[[ DATASET ENTRIES open ]]
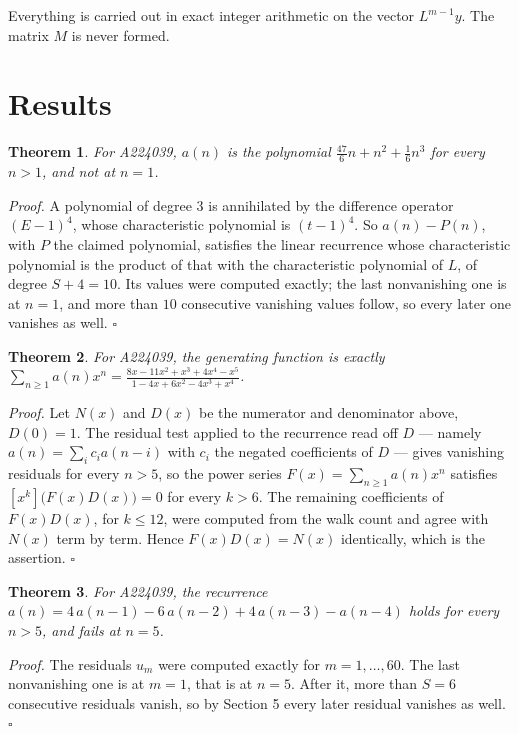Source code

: \documentclass[11pt]{article}
\newtheorem{theorem}{Theorem}
\theoremstyle{definition}
\begin{document}
Everything is carried out in exact integer arithmetic on the vector $L^{m-1}y$. The matrix $M$ is never formed.

\section{Results}

\begin{theorem} For A224039, $a(n)$ is the polynomial $\frac{47}{6}n + n^{2} + \frac{1}{6}n^{3}$ for every $n > 1$, and not at $n = 1$.\end{theorem}

{\itshape Proof.} A polynomial of degree $3$ is annihilated by the difference operator $(E-1)^{4}$, whose characteristic polynomial is $(t-1)^{4}$. So $a(n) - P(n)$, with $P$ the claimed polynomial, satisfies the linear recurrence whose characteristic polynomial is the product of that with the characteristic polynomial of $L$, of degree $S + 4 = 10$. Its values were computed exactly; the last nonvanishing one is at $n = 1$, and more than $10$ consecutive vanishing values follow, so every later one vanishes as well. $\square$

\begin{theorem} For A224039, the generating function is exactly $\sum_{n\ge 1} a(n)x^n = \frac{8x - 11x^{2} + x^{3} + 4x^{4} - x^{5}}{1 - 4x + 6x^{2} - 4x^{3} + x^{4}}$.\end{theorem}

{\itshape Proof.} Let $N(x)$ and $D(x)$ be the numerator and denominator above, $D(0)=1$. The residual test applied to the recurrence read off $D$ --- namely $a(n) = \sum_i c_i a(n-i)$ with $c_i$ the negated coefficients of $D$ --- gives vanishing residuals for every $n > 5$, so the power series $F(x)=\sum_{n\ge 1}a(n)x^n$ satisfies $[x^k]\bigl(F(x)D(x)\bigr) = 0$ for every $k > 6$. The remaining coefficients of $F(x)D(x)$, for $k \le 12$, were computed from the walk count and agree with $N(x)$ term by term. Hence $F(x)D(x) = N(x)$ identically, which is the assertion. $\square$

\begin{theorem} For A224039, the recurrence $a(n) = 4\,a(n-1) - 6\,a(n-2) + 4\,a(n-3) - a(n-4)$ holds for every $n > 5$, and fails at $n = 5$.\end{theorem}

{\itshape Proof.} The residuals $u_m$ were computed exactly for $m = 1,\dots,60$. The last nonvanishing one is at $m = 1$, that is at $n = 5$. After it, more than $S = 6$ consecutive residuals vanish, so by Section 5 every later residual vanishes as well. $\square$
\end{document}
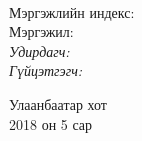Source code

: 
\begin{titlepage}
\begin{center}

{\scshape\LARGE \univname\par} %
{\scshape\Large \facname\par}\vspace{0.5cm} %

\vspace{2cm}
\hfill \large{\deptname} \\

\vspace{2cm}

{\huge \bfseries \ttitle\par}\vspace{0.4cm} %

\vspace{2cm}

\begin{minipage}[t] {0.9\textwidth}
\begin{flushleft} 
\normalsize

Мэргэжлийн индекс: \degreeid \\
Мэргэжил: \degreename \\[2cm]

\emph{Удирдагч:} {\supname} \\%
\emph{Гүйцэтгэгч:} {\shortname} \\ %

\end{flushleft}
\end{minipage}

\vfill

\large {Улаанбаатар хот} \\
{\large 2018 он 5 сар}\\ %

\end{center}
\end{titlepage}

 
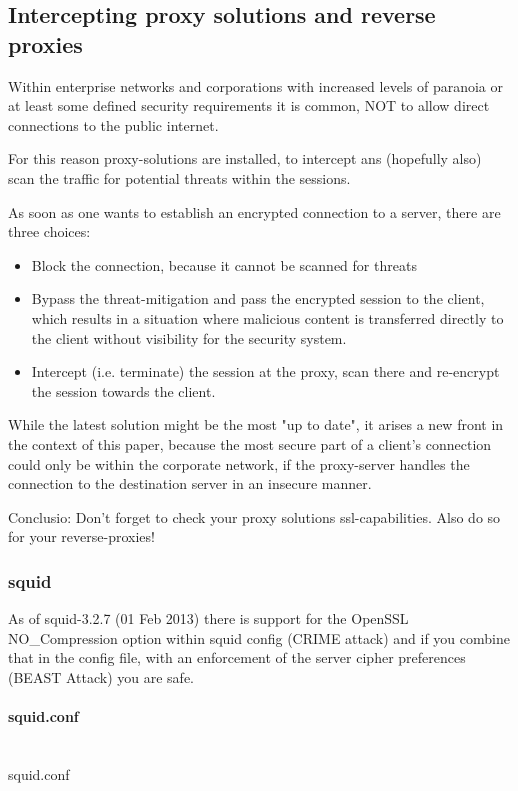 \subsection{Intercepting proxy solutions and reverse proxies}

Within enterprise networks and corporations with increased levels of paranoia or at least some defined security requirements it is common, NOT to allow direct connections to the public internet.

For this reason proxy-solutions are installed, to intercept ans (hopefully also) scan the traffic for potential threats within the sessions.

As soon as one wants to establish an encrypted connection to a server, there are three choices:

\begin{itemize}
\item Block the connection, because it cannot be scanned for threats
\item Bypass the threat-mitigation and pass the encrypted session to the client, which results in a situation where malicious content is transferred directly to the client without visibility for the security system.
\item Intercept (i.e. terminate) the session at the proxy, scan there and re-encrypt the session towards the client.
\end{itemize}

While the latest solution might be the most "up to date", it arises a new front in the context of this paper, because the most secure part of a client's connection could only be within the corporate network, if the proxy-server handles the connection to the destination server in an insecure manner.

Conclusio: Don't forget to check your proxy solutions ssl-capabilities. Also do so for your reverse-proxies!

\subsubsection{squid}


As of squid-3.2.7 (01 Feb 2013) there is support for the OpenSSL NO\_Compression option within squid config (CRIME attack) and if you combine that in the config file, with an enforcement of the server cipher preferences (BEAST Attack) you are safe.

\paragraph*{squid.conf}\mbox{}\\
squid.conf

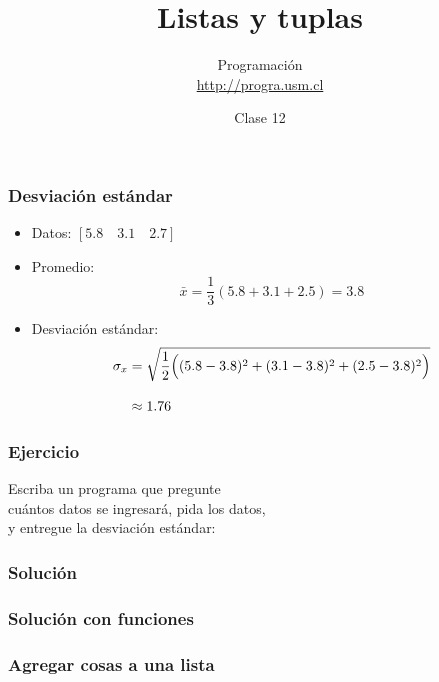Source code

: \documentclass[12pt]{beamer}
\title{Listas y tuplas}
\author{
  Programación \\ \url{http://progra.usm.cl}
}
\date{Clase 12}
\begin{document}
  \begin{frame}
    \maketitle
  \end{frame}

  \begin{frame}
    \frametitle{Desviación estándar}
    \label{def-desviacion}
    \begin{itemize}
      \item Datos: \([5.8\quad 3.1\quad 2.7]\)
      \item Promedio:
        \[
          \bar{x} =
          \frac{1}{3}
          (5.8 + 3.1 + 2.5) = 3.8
        \]
      \item Desviación estándar:
        \begin{align*}
          \sigma_x &=
          \sqrt{
            \frac{1}{2}
            \Bigl(
              (5.8 - 3.8)^2 +
              (3.1 - 3.8)^2 +
              (2.5 - 3.8)^2
            \Bigr)
          } \\[2ex]
          &\approx 1.76
        \end{align*}
    \end{itemize}

  \end{frame}

  \begin{frame}
    \label{ejercicio-desviacion}
    \frametitle{Ejercicio}
    Escriba un programa que pregunte \\
    cuántos datos se ingresará, pida los datos, \\
    y entregue la desviación estándar:
    
  \end{frame}

  \begin{frame}
    \label{programa-desviacion}
    \frametitle{Solución}
    \footnotesize
    
  \end{frame}

  \begin{frame}
    \label{programa-desviacion-funciones}
    \frametitle{Solución con funciones}
    \tiny
    
  \end{frame}

  \begin{frame}
    \label{listas-agregar}
    \frametitle{Agregar cosas a una lista}
    
  \end{frame}
\end{document}
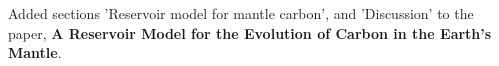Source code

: Added sections 'Reservoir model for mantle carbon', and 'Discussion' to the paper, \textbf{A Reservoir Model for the Evolution of Carbon in the Earth's Mantle}.
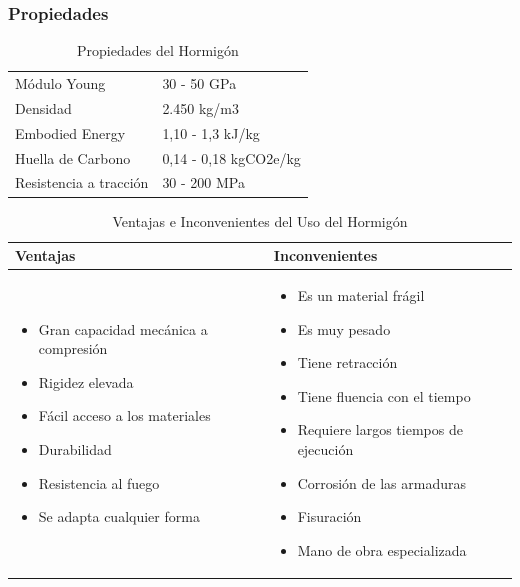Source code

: \subsubsection*{Propiedades}

\begin{table}
    \centering
    \caption{Propiedades del Hormigón}
    \label{tab: Propiedades del Hormigón}
    \begin{tabular}{| l | l |}
        \hline
        Módulo Young & 30 - 50 GPa \\
        Densidad & 2.450 kg/m3 \\
        Embodied Energy & 1,10 - 1,3 kJ/kg \\
        Huella de Carbono & 0,14 - 0,18 kgCO2e/kg \\
        Resistencia a tracción & 30 - 200 MPa \\
        \hline
    \end{tabular}
\end{table}

\begin{table}
    \centering
    \caption{Ventajas e Inconvenientes del Uso del Hormigón}
    \label{tab: Ventajas y Desventajas del Hormigón}

    \begin{tabularx}{\columnwidth}{|>{\raggedright\arraybackslash}X|>{\raggedright\arraybackslash}X|}
    \hline
    \textbf{Ventajas} & \textbf{Inconvenientes} \\
    \hline

    \begin{itemize}
        \item Gran capacidad mecánica a compresión
        \item Rigidez elevada
        \item Fácil acceso a los materiales
        \item Durabilidad
        \item Resistencia al fuego
        \item Se adapta cualquier forma
    \end{itemize}

    &

    \begin{itemize}
        \item Es un material frágil
        \item Es muy pesado
        \item Tiene retracción
        \item Tiene fluencia con el tiempo
        \item Requiere largos tiempos de ejecución
        \item Corrosión de las armaduras
        \item Fisuración
        \item Mano de obra especializada
    \end{itemize} \\
    \hline
    \end{tabularx}
\end{table}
[[ DATASET ENTRIES closed ]]
## EXERCISE AIM:
Reproduce, without alteration and without pictures, only those lines that lie between the first line of the entries above and the line containing "A224039, the generating", both of them included.

## EXPECTED ANSWER:
Source code

: \documentclass[11pt]{article}
\newtheorem{theorem}{Theorem}
\theoremstyle{definition}
\begin{document}
Everything is carried out in exact integer arithmetic on the vector $L^{m-1}y$. The matrix $M$ is never formed.

\section{Results}

\begin{theorem} For A224039, $a(n)$ is the polynomial $\frac{47}{6}n + n^{2} + \frac{1}{6}n^{3}$ for every $n > 1$, and not at $n = 1$.\end{theorem}

{\itshape Proof.} A polynomial of degree $3$ is annihilated by the difference operator $(E-1)^{4}$, whose characteristic polynomial is $(t-1)^{4}$. So $a(n) - P(n)$, with $P$ the claimed polynomial, satisfies the linear recurrence whose characteristic polynomial is the product of that with the characteristic polynomial of $L$, of degree $S + 4 = 10$. Its values were computed exactly; the last nonvanishing one is at $n = 1$, and more than $10$ consecutive vanishing values follow, so every later one vanishes as well. $\square$

\begin{theorem} For A224039, the generating function is exactly $\sum_{n\ge 1} a(n)x^n = \frac{8x - 11x^{2} + x^{3} + 4x^{4} - x^{5}}{1 - 4x + 6x^{2} - 4x^{3} + x^{4}}$.\end{theorem}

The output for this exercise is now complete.